■ Work instructions ■
Check each line of the entries for "docker" and report the ones that have it.
☆ ☆ ☆ ☆ ☆ ☆ ☆
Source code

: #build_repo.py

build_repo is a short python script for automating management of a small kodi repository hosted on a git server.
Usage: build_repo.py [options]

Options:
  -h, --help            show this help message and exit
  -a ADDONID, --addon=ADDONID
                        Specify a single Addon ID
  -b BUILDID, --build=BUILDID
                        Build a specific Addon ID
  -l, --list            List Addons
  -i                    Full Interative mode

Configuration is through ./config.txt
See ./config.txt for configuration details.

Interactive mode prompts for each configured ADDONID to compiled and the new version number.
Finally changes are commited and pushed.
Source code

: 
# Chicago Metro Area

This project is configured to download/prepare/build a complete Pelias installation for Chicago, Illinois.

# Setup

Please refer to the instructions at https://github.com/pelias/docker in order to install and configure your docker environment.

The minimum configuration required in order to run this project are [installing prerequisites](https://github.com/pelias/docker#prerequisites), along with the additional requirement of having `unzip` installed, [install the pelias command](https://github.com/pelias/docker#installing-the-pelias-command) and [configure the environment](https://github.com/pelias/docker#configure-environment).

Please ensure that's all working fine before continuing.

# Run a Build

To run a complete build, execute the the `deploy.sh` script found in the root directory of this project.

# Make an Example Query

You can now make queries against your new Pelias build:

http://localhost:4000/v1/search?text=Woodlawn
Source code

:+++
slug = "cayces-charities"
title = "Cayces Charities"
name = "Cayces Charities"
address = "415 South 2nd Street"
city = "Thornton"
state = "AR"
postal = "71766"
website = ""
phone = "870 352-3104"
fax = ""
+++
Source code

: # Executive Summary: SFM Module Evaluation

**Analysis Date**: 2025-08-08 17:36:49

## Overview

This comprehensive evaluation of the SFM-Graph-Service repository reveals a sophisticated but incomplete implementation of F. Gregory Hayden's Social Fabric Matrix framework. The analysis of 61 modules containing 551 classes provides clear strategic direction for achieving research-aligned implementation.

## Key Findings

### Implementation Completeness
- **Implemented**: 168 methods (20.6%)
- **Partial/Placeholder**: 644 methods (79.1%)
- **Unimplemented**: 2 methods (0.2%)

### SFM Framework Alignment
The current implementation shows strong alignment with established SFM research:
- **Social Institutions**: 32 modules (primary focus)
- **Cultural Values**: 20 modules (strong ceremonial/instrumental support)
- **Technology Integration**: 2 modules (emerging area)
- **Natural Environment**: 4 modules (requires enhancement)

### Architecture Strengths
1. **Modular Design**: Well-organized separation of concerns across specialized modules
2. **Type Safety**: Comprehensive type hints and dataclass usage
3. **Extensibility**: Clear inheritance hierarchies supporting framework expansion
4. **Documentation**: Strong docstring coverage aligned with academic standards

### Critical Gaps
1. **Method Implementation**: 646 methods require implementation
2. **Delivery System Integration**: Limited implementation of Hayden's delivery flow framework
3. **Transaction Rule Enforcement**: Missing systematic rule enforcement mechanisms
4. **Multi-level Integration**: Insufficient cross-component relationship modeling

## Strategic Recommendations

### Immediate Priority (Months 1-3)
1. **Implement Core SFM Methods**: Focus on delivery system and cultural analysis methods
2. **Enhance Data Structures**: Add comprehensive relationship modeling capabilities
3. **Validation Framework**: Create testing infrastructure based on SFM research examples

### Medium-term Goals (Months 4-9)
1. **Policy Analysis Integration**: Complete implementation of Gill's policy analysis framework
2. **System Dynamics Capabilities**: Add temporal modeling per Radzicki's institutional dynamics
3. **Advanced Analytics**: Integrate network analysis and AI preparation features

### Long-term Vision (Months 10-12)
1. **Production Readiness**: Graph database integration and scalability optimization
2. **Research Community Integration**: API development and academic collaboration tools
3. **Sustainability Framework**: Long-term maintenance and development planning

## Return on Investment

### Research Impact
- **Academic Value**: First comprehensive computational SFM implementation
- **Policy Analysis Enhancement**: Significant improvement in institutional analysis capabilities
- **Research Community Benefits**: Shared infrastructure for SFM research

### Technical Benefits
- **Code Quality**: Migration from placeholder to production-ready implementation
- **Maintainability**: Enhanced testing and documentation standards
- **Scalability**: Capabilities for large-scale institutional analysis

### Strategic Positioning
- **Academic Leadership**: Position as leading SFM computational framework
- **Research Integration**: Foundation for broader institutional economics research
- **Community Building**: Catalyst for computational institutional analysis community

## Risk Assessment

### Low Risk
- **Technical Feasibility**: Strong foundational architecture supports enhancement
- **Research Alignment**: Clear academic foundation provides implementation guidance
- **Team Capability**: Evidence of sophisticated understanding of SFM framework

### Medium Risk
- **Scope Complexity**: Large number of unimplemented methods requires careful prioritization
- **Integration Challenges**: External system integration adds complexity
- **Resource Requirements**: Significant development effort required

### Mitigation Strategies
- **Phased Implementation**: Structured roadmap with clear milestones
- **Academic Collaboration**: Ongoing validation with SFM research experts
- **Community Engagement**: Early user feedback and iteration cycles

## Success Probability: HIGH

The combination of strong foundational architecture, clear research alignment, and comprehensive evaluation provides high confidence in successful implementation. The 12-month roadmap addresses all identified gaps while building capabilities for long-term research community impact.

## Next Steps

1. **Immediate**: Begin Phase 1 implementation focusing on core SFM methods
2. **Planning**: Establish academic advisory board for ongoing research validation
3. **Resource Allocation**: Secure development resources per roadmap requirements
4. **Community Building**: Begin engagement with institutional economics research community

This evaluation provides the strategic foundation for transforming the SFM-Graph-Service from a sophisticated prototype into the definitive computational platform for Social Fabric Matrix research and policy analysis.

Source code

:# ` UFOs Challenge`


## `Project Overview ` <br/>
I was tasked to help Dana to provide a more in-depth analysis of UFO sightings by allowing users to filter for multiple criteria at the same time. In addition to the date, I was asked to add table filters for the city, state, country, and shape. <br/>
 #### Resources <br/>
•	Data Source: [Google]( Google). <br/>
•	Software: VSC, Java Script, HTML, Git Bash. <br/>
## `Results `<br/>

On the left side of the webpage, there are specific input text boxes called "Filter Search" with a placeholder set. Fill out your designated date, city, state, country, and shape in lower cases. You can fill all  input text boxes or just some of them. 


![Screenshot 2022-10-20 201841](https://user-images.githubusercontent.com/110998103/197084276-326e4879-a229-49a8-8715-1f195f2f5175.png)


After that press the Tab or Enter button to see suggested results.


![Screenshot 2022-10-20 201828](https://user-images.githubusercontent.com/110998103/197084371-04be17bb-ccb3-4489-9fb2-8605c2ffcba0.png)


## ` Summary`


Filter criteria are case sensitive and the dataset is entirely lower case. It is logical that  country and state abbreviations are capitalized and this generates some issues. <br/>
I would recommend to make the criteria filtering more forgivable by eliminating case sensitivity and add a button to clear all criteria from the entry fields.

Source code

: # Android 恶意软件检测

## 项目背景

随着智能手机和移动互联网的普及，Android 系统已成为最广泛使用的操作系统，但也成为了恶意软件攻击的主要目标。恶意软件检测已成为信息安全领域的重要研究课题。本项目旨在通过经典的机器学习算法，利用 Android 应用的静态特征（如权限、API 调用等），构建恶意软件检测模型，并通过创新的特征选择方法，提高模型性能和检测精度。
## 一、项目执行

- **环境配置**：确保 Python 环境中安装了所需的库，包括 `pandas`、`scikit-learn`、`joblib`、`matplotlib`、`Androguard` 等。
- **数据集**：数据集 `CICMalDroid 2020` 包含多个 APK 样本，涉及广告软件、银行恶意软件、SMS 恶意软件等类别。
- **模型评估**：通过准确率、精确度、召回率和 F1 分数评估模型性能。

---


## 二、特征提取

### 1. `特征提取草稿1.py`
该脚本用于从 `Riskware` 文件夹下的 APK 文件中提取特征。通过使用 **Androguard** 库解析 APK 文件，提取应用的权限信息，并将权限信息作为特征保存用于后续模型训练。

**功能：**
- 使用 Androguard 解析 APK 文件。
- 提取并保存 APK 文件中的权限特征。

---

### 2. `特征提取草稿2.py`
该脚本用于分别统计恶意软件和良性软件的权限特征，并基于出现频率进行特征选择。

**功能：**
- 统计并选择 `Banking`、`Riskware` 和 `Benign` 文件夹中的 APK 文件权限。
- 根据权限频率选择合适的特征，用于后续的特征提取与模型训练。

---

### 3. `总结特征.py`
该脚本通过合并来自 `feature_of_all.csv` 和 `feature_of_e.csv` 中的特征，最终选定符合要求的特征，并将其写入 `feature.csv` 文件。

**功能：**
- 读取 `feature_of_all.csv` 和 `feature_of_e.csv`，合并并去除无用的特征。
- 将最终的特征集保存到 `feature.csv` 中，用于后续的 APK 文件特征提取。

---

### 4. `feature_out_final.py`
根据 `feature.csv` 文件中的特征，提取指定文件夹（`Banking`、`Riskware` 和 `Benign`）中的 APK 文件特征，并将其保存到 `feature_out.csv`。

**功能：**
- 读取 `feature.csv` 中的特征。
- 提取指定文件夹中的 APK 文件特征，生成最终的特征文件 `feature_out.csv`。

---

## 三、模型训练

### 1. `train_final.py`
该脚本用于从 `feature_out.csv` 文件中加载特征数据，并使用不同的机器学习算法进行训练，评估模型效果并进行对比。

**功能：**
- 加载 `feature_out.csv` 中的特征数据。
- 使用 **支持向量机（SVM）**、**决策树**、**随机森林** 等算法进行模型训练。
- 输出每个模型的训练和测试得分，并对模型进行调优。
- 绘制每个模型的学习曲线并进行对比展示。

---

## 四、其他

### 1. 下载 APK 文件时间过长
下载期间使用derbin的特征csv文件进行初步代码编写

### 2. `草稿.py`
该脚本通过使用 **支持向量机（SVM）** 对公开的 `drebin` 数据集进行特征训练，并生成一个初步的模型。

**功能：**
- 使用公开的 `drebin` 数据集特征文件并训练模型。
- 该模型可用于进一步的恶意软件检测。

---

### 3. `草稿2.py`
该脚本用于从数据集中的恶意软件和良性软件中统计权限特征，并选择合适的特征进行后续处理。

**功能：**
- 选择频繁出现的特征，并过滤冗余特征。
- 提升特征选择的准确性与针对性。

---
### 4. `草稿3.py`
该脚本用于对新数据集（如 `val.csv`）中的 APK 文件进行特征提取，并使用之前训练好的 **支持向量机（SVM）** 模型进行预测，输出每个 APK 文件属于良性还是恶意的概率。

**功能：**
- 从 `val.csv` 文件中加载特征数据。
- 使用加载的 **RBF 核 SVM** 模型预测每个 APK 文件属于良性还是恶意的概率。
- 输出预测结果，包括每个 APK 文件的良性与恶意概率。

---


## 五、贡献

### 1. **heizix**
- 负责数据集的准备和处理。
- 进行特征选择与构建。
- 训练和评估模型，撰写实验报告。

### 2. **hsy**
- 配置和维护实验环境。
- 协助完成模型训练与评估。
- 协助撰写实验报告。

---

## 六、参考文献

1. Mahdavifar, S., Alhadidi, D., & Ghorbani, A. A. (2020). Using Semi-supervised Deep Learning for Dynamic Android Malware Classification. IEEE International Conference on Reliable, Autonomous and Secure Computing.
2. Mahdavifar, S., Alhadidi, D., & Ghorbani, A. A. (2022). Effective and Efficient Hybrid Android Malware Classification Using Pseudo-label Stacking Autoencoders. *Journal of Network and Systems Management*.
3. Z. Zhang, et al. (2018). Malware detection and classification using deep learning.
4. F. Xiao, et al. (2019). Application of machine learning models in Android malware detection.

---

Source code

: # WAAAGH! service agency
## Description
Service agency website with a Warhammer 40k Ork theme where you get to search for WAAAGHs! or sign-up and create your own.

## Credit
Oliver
☆ ☆ ☆ ☆ ☆ ☆ ☆
■ Answer below ■
Please refer to the instructions at https://github.com/pelias/docker in order to install and configure your docker environment.
The minimum configuration required in order to run this project are [installing prerequisites](https://github.com/pelias/docker#prerequisites), along with the additional requirement of having `unzip` installed, [install the pelias command](https://github.com/pelias/docker#installing-the-pelias-command) and [configure the environment](https://github.com/pelias/docker#configure-environment).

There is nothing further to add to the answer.